Copy every line of the entries that includes the word "idea".

Entries provided:
####################
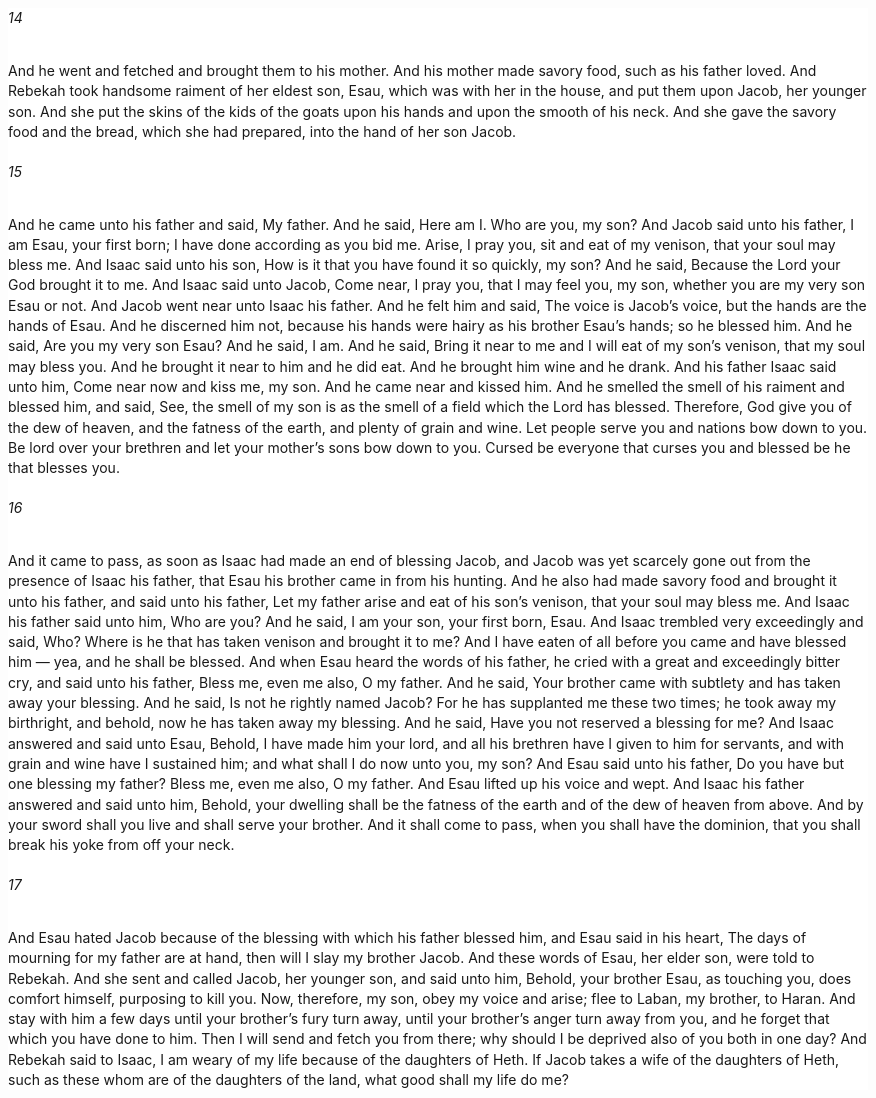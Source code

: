 ###### 14
And he went and fetched and brought them to his mother. And his mother made savory food, such as his father loved. And Rebekah took handsome raiment of her eldest son, Esau, which was with her in the house, and put them upon Jacob, her younger son. And she put the skins of the kids of the goats upon his hands and upon the smooth of his neck. And she gave the savory food and the bread, which she had prepared, into the hand of her son Jacob.

###### 15
And he came unto his father and said, My father. And he said, Here am I. Who are you, my son? And Jacob said unto his father, I am Esau, your first born; I have done according as you bid me. Arise, I pray you, sit and eat of my venison, that your soul may bless me. And Isaac said unto his son, How is it that you have found it so quickly, my son? And he said, Because the Lord your God brought it to me. And Isaac said unto Jacob, Come near, I pray you, that I may feel you, my son, whether you are my very son Esau or not. And Jacob went near unto Isaac his father. And he felt him and said, The voice is Jacob’s voice, but the hands are the hands of Esau. And he discerned him not, because his hands were hairy as his brother Esau’s hands; so he blessed him. And he said, Are you my very son Esau? And he said, I am. And he said, Bring it near to me and I will eat of my son’s venison, that my soul may bless you. And he brought it near to him and he did eat. And he brought him wine and he drank. And his father Isaac said unto him, Come near now and kiss me, my son. And he came near and kissed him. And he smelled the smell of his raiment and blessed him, and said, See, the smell of my son is as the smell of a field which the Lord has blessed. Therefore, God give you of the dew of heaven, and the fatness of the earth, and plenty of grain and wine. Let people serve you and nations bow down to you. Be lord over your brethren and let your mother’s sons bow down to you. Cursed be everyone that curses you and blessed be he that blesses you.

###### 16
And it came to pass, as soon as Isaac had made an end of blessing Jacob, and Jacob was yet scarcely gone out from the presence of Isaac his father, that Esau his brother came in from his hunting. And he also had made savory food and brought it unto his father, and said unto his father, Let my father arise and eat of his son’s venison, that your soul may bless me. And Isaac his father said unto him, Who are you? And he said, I am your son, your first born, Esau. And Isaac trembled very exceedingly and said, Who? Where is he that has taken venison and brought it to me? And I have eaten of all before you came and have blessed him — yea, and he shall be blessed. And when Esau heard the words of his father, he cried with a great and exceedingly bitter cry, and said unto his father, Bless me, even me also, O my father. And he said, Your brother came with subtlety and has taken away your blessing. And he said, Is not he rightly named Jacob? For he has supplanted me these two times; he took away my birthright, and behold, now he has taken away my blessing. And he said, Have you not reserved a blessing for me? And Isaac answered and said unto Esau, Behold, I have made him your lord, and all his brethren have I given to him for servants, and with grain and wine have I sustained him; and what shall I do now unto you, my son? And Esau said unto his father, Do you have but one blessing my father? Bless me, even me also, O my father. And Esau lifted up his voice and wept. And Isaac his father answered and said unto him, Behold, your dwelling shall be the fatness of the earth and of the dew of heaven from above. And by your sword shall you live and shall serve your brother. And it shall come to pass, when you shall have the dominion, that you shall break his yoke from off your neck.

###### 17
And Esau hated Jacob because of the blessing with which his father blessed him, and Esau said in his heart, The days of mourning for my father are at hand, then will I slay my brother Jacob. And these words of Esau, her elder son, were told to Rebekah. And she sent and called Jacob, her younger son, and said unto him, Behold, your brother Esau, as touching you, does comfort himself, purposing to kill you. Now, therefore, my son, obey my voice and arise; flee to Laban, my brother, to Haran. And stay with him a few days until your brother’s fury turn away, until your brother’s anger turn away from you, and he forget that which you have done to him. Then I will send and fetch you from there; why should I be deprived also of you both in one day? And Rebekah said to Isaac, I am weary of my life because of the daughters of Heth. If Jacob takes a wife of the daughters of Heth, such as these whom are of the daughters of the land, what good shall my life do me?
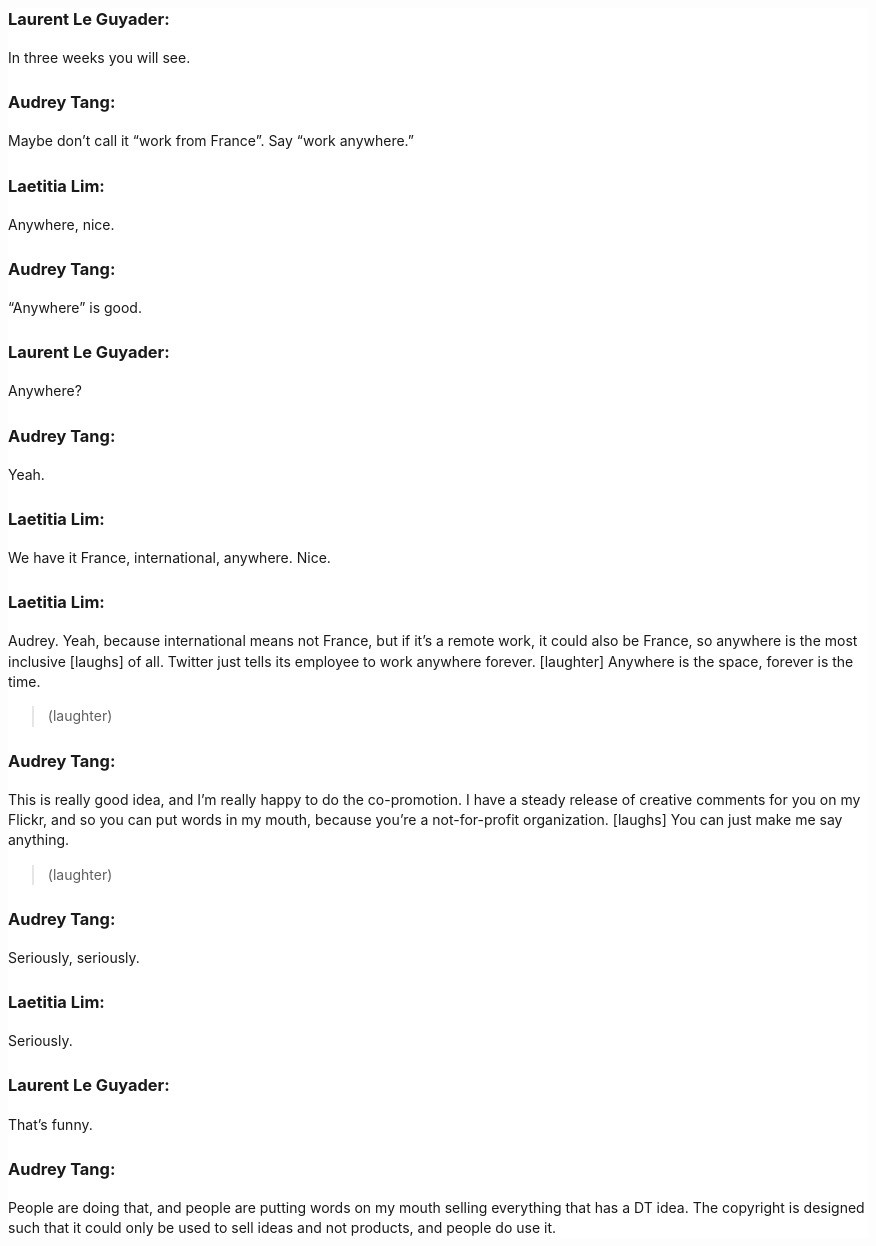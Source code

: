### Laurent Le Guyader:
In three weeks you will see.

### Audrey Tang:
Maybe don’t call it “work from France”. Say “work anywhere.”

### Laetitia Lim:
Anywhere, nice.

### Audrey Tang:
“Anywhere” is good.

### Laurent Le Guyader:
Anywhere?

### Audrey Tang:
Yeah.

### Laetitia Lim:
We have it France, international, anywhere. Nice.

### Laetitia Lim:
Audrey. Yeah, because international means not France, but if it’s a remote work, it could also be France, so anywhere is the most inclusive \[laughs\] of all. Twitter just tells its employee to work anywhere forever. \[laughter\] Anywhere is the space, forever is the time.

> (laughter)

### Audrey Tang:
This is really good idea, and I’m really happy to do the co-promotion. I have a steady release of creative comments for you on my Flickr, and so you can put words in my mouth, because you’re a not-for-profit organization. \[laughs\] You can just make me say anything.

> (laughter)

### Audrey Tang:
Seriously, seriously.

### Laetitia Lim:
Seriously.

### Laurent Le Guyader:
That’s funny.

### Audrey Tang:
People are doing that, and people are putting words on my mouth selling everything that has a DT idea. The copyright is designed such that it could only be used to sell ideas and not products, and people do use it.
####################
Exercise result:
This is really good idea, and I’m really happy to do the co-promotion. I have a steady release of creative comments for you on my Flickr, and so you can put words in my mouth, because you’re a not-for-profit organization. \[laughs\] You can just make me say anything.
People are doing that, and people are putting words on my mouth selling everything that has a DT idea. The copyright is designed such that it could only be used to sell ideas and not products, and people do use it.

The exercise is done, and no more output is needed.